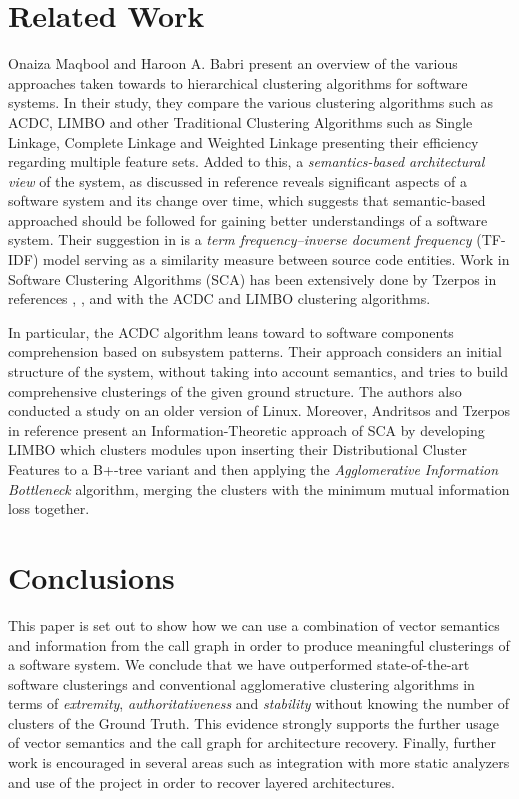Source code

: \documentclass[sigconf,review, anonymous]{acmart}
\begin{document}
\section{Related Work}

Onaiza Maqbool and Haroon A. Babri \cite{maqbool_overview} present an
overview of the various approaches taken towards to hierarchical clustering algorithms
for software systems. In their study, they compare the various clustering algorithms
such as ACDC, LIMBO and other Traditional Clustering Algorithms such as Single
Linkage, Complete Linkage and Weighted Linkage presenting their efficiency regarding 
multiple feature sets. 
Added to this, a \emph{semantics-based architectural view} of the system, as discussed in reference
\cite{large_study} reveals significant aspects of a software system and its change over 
time, which suggests that semantic-based approached should be followed for gaining better 
understandings of a software system. Their suggestion in \cite{large_study} is a \emph{term frequency--inverse 
document frequency} (TF-IDF) model serving as a similarity measure between source code 
entities. 
Work in Software Clustering Algorithms (SCA) has been extensively done by Tzerpos in
references \cite{mojo}, \cite{stability}, \cite{acdc} and \cite{limbo} with the ACDC
and LIMBO clustering algorithms. 

In particular, the ACDC algorithm leans toward to software components comprehension 
based on subsystem patterns. Their approach considers an initial structure of the system, 
without taking into account semantics, and tries to build comprehensive clusterings of the given ground structure. 
The authors also conducted a study on an older version of  Linux. 
Moreover, Andritsos and Tzerpos in reference \cite{limbo} present an Information-Theoretic 
approach of SCA by developing LIMBO which clusters modules upon inserting their Distributional Cluster Features 
to a B+-tree variant and then applying the \emph{Agglomerative Information Bottleneck} algorithm, merging the 
clusters with the minimum mutual information loss together. 


\section{Conclusions} This paper is set out to show how we can use a combination of vector semantics
and information from the call graph in order to produce meaningful clusterings of a software system.
We conclude that we have outperformed state-of-the-art software clusterings and conventional
agglomerative clustering algorithms 
in terms of \emph{extremity}, \emph{authoritativeness} and \emph{stability} 
without knowing the number of clusters of the Ground Truth. This evidence strongly
supports the further usage of vector semantics and the call graph for architecture recovery.
Finally, further work is encouraged in several areas such as 
integration with more static analyzers and use of the project in order to recover layered architectures.


\newpage


\end{document}
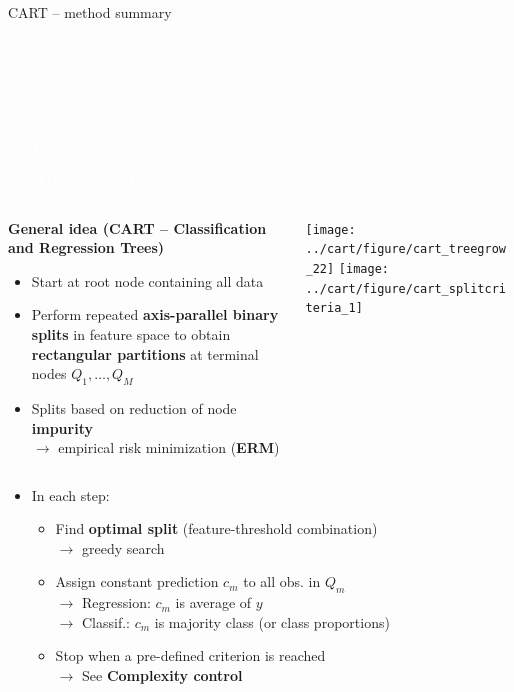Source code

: \documentclass[11pt,compress,t,notes=noshow, xcolor=table]{beamer}
\newcommand{\highlight}[1]{\textcolor{hlcol}{\textbf{#1}}}
\newcommand{\maketag}[2][100]{
  \colorbox{hlcol!#1}{\textcolor{white}{\MakeUppercase{\scriptsize #2}} 
  \vphantom{}}
}
\begin{document}
\begin{frame2}{CART -- method summary}
  \footnotesize

\maketag{regression} \maketag{classification}
\maketag{Nonparametric} \maketag{White-box} \maketag{Feature selection}

\medskip

\begin{columns}[T, totalwidth=\textwidth]
\begin{column}{0.6\textwidth}
\highlight{General idea (CART -- Classification and Regression Trees)}
\begin{itemize}
  \item Start at root node containing all data
  \item Perform repeated \textbf{axis-parallel binary splits} in feature space to obtain
  \textbf{rectangular partitions} at terminal nodes $Q_1, \dots, Q_M$
  \item Splits based on reduction of node \textbf{impurity} \\
  $\rightarrow$ empirical risk minimization (\textbf{ERM})
  
\end{itemize}

\end{column}
\begin{column}{0.45\textwidth}
\texttt{[image: ../cart/figure/cart\_treegrow\_22]}
\texttt{[image:    ../cart/figure/cart\_splitcriteria\_1]} 
\end{column}
\end{columns}

\begin{itemize}
  \item In each step:
  \begin{itemize}
    \item Find \textbf{optimal split} (feature-threshold combination) \\
    $\rightarrow$ greedy search
    \item Assign constant prediction $c_m$ to all obs. in $Q_m$\\
    $\rightarrow$ Regression: $c_m$ is average of $y$ \\
    $\rightarrow$ Classif.: $c_m$ is majority class (or class proportions)
    
  \item Stop when a pre-defined criterion is reached\\
  $\rightarrow$ See \highlight{Complexity control}
  \end{itemize}
\end{itemize}


\end{frame2}
\end{document}
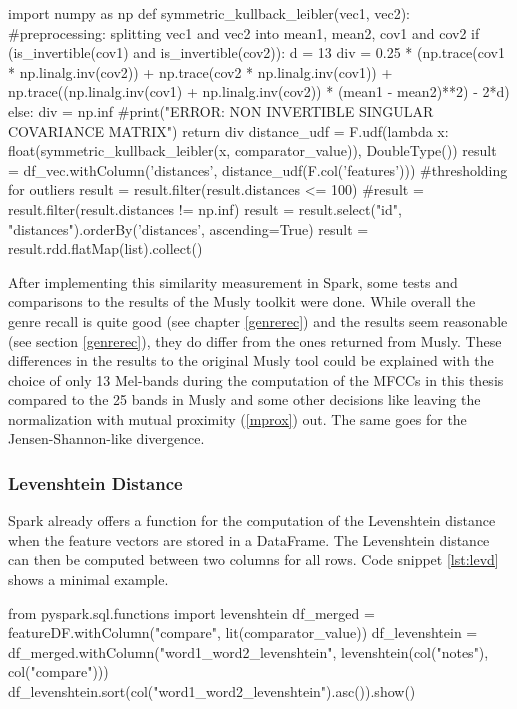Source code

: \begin{pythonCode}[frame=single,label={lst:kl},caption={Kullback-Leibler Divergence},captionpos=b]
import numpy as np
def symmetric_kullback_leibler(vec1, vec2):
	#preprocessing: splitting vec1 and vec2 into mean1, mean2, cov1 and cov2
	if (is_invertible(cov1) and is_invertible(cov2)):
		d = 13
		div = 0.25 * (np.trace(cov1 * np.linalg.inv(cov2)) + 
			np.trace(cov2 * np.linalg.inv(cov1)) + 
			np.trace((np.linalg.inv(cov1) + 
			np.linalg.inv(cov2)) * (mean1 - mean2)**2) - 2*d)
	else: 
		div = np.inf
		#print("ERROR: NON INVERTIBLE SINGULAR COVARIANCE MATRIX\n")  
	return div
distance_udf = F.udf(lambda x: float(symmetric_kullback_leibler(x, comparator_value)), DoubleType())
result = df_vec.withColumn('distances', distance_udf(F.col('features')))
#thresholding for outliers
result = result.filter(result.distances <= 100)  
#result = result.filter(result.distances != np.inf)        
result = result.select("id", "distances").orderBy('distances', ascending=True)
result = result.rdd.flatMap(list).collect()
\end{pythonCode}

\noindent After implementing this similarity measurement in Spark, some tests and comparisons to the results of the Musly toolkit \cite{musly1} were done. While overall the genre recall is quite good (see chapter \ref{genrerec}) and the results seem reasonable (see section \ref{genrerec}), they do differ from the ones returned from Musly. 
These differences in the results to the original Musly tool could be explained with the choice of only 13 Mel-bands during the computation of the MFCCs in this thesis compared to the 25 bands in Musly \cite{musly1} and some other decisions like leaving the normalization with mutual proximity (\ref{mprox}) out. The same goes for the Jensen-Shannon-like divergence. 


\subsubsection{Levenshtein Distance}

Spark already offers a function for the computation of the Levenshtein distance when the feature vectors are stored in a DataFrame. The Levenshtein distance can then be computed between two columns for all rows. Code snippet \ref{lst:levd} shows a minimal example. 

\begin{pythonCode}[frame=single,label={lst:levd},caption={Levenshtein DataFrame},captionpos=b]
from pyspark.sql.functions import levenshtein 
df_merged = featureDF.withColumn("compare", lit(comparator_value)) 
df_levenshtein = df_merged.withColumn("word1_word2_levenshtein", levenshtein(col("notes"), col("compare")))
df_levenshtein.sort(col("word1_word2_levenshtein").asc()).show()
\end{pythonCode}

____________

### PROBLEM
With the pictures removed, the entries above should be transcribed exactly.

### RESPONSE AREA
Source code

: \documentclass[sigconf,review, anonymous]{acmart}
\begin{document}
\section{Related Work}

Onaiza Maqbool and Haroon A. Babri \cite{maqbool_overview} present an
overview of the various approaches taken towards to hierarchical clustering algorithms
for software systems. In their study, they compare the various clustering algorithms
such as ACDC, LIMBO and other Traditional Clustering Algorithms such as Single
Linkage, Complete Linkage and Weighted Linkage presenting their efficiency regarding 
multiple feature sets. 
Added to this, a \emph{semantics-based architectural view} of the system, as discussed in reference
\cite{large_study} reveals significant aspects of a software system and its change over 
time, which suggests that semantic-based approached should be followed for gaining better 
understandings of a software system. Their suggestion in \cite{large_study} is a \emph{term frequency--inverse 
document frequency} (TF-IDF) model serving as a similarity measure between source code 
entities. 
Work in Software Clustering Algorithms (SCA) has been extensively done by Tzerpos in
references \cite{mojo}, \cite{stability}, \cite{acdc} and \cite{limbo} with the ACDC
and LIMBO clustering algorithms. 

In particular, the ACDC algorithm leans toward to software components comprehension 
based on subsystem patterns. Their approach considers an initial structure of the system, 
without taking into account semantics, and tries to build comprehensive clusterings of the given ground structure. 
The authors also conducted a study on an older version of  Linux. 
Moreover, Andritsos and Tzerpos in reference \cite{limbo} present an Information-Theoretic 
approach of SCA by developing LIMBO which clusters modules upon inserting their Distributional Cluster Features 
to a B+-tree variant and then applying the \emph{Agglomerative Information Bottleneck} algorithm, merging the 
clusters with the minimum mutual information loss together. 


\section{Conclusions} This paper is set out to show how we can use a combination of vector semantics
and information from the call graph in order to produce meaningful clusterings of a software system.
We conclude that we have outperformed state-of-the-art software clusterings and conventional
agglomerative clustering algorithms 
in terms of \emph{extremity}, \emph{authoritativeness} and \emph{stability} 
without knowing the number of clusters of the Ground Truth. This evidence strongly
supports the further usage of vector semantics and the call graph for architecture recovery.
Finally, further work is encouraged in several areas such as 
integration with more static analyzers and use of the project in order to recover layered architectures.


\newpage


\end{document}
Source code

: \documentclass[11pt,compress,t,notes=noshow, xcolor=table]{beamer}
\newcommand{\highlight}[1]{\textcolor{hlcol}{\textbf{#1}}}
\newcommand{\maketag}[2][100]{
  \colorbox{hlcol!#1}{\textcolor{white}{\MakeUppercase{\scriptsize #2}} 
  \vphantom{}}
}
\begin{document}
\begin{frame2}{CART -- method summary}
  \footnotesize

\maketag{regression} \maketag{classification}
\maketag{Nonparametric} \maketag{White-box} \maketag{Feature selection}

\medskip

\begin{columns}[T, totalwidth=\textwidth]
\begin{column}{0.6\textwidth}
\highlight{General idea (CART -- Classification and Regression Trees)}
\begin{itemize}
  \item Start at root node containing all data
  \item Perform repeated \textbf{axis-parallel binary splits} in feature space to obtain
  \textbf{rectangular partitions} at terminal nodes $Q_1, \dots, Q_M$
  \item Splits based on reduction of node \textbf{impurity} \\
  $\rightarrow$ empirical risk minimization (\textbf{ERM})
  
\end{itemize}

\end{column}
\begin{column}{0.45\textwidth}
\texttt{[image: ../cart/figure/cart\_treegrow\_22]}
\texttt{[image:    ../cart/figure/cart\_splitcriteria\_1]} 
\end{column}
\end{columns}

\begin{itemize}
  \item In each step:
  \begin{itemize}
    \item Find \textbf{optimal split} (feature-threshold combination) \\
    $\rightarrow$ greedy search
    \item Assign constant prediction $c_m$ to all obs. in $Q_m$\\
    $\rightarrow$ Regression: $c_m$ is average of $y$ \\
    $\rightarrow$ Classif.: $c_m$ is majority class (or class proportions)
    
  \item Stop when a pre-defined criterion is reached\\
  $\rightarrow$ See \highlight{Complexity control}
  \end{itemize}
\end{itemize}


\end{frame2}
\end{document}
Source code

: \begin{pythonCode}[frame=single,label={lst:kl},caption={Kullback-Leibler Divergence},captionpos=b]
import numpy as np
def symmetric_kullback_leibler(vec1, vec2):
	#preprocessing: splitting vec1 and vec2 into mean1, mean2, cov1 and cov2
	if (is_invertible(cov1) and is_invertible(cov2)):
		d = 13
		div = 0.25 * (np.trace(cov1 * np.linalg.inv(cov2)) + 
			np.trace(cov2 * np.linalg.inv(cov1)) + 
			np.trace((np.linalg.inv(cov1) + 
			np.linalg.inv(cov2)) * (mean1 - mean2)**2) - 2*d)
	else: 
		div = np.inf
		#print("ERROR: NON INVERTIBLE SINGULAR COVARIANCE MATRIX\n")  
	return div
distance_udf = F.udf(lambda x: float(symmetric_kullback_leibler(x, comparator_value)), DoubleType())
result = df_vec.withColumn('distances', distance_udf(F.col('features')))
#thresholding for outliers
result = result.filter(result.distances <= 100)  
#result = result.filter(result.distances != np.inf)        
result = result.select("id", "distances").orderBy('distances', ascending=True)
result = result.rdd.flatMap(list).collect()
\end{pythonCode}

\noindent After implementing this similarity measurement in Spark, some tests and comparisons to the results of the Musly toolkit \cite{musly1} were done. While overall the genre recall is quite good (see chapter \ref{genrerec}) and the results seem reasonable (see section \ref{genrerec}), they do differ from the ones returned from Musly. 
These differences in the results to the original Musly tool could be explained with the choice of only 13 Mel-bands during the computation of the MFCCs in this thesis compared to the 25 bands in Musly \cite{musly1} and some other decisions like leaving the normalization with mutual proximity (\ref{mprox}) out. The same goes for the Jensen-Shannon-like divergence. 


\subsubsection{Levenshtein Distance}

Spark already offers a function for the computation of the Levenshtein distance when the feature vectors are stored in a DataFrame. The Levenshtein distance can then be computed between two columns for all rows. Code snippet \ref{lst:levd} shows a minimal example. 

\begin{pythonCode}[frame=single,label={lst:levd},caption={Levenshtein DataFrame},captionpos=b]
from pyspark.sql.functions import levenshtein 
df_merged = featureDF.withColumn("compare", lit(comparator_value)) 
df_levenshtein = df_merged.withColumn("word1_word2_levenshtein", levenshtein(col("notes"), col("compare")))
df_levenshtein.sort(col("word1_word2_levenshtein").asc()).show()
\end{pythonCode}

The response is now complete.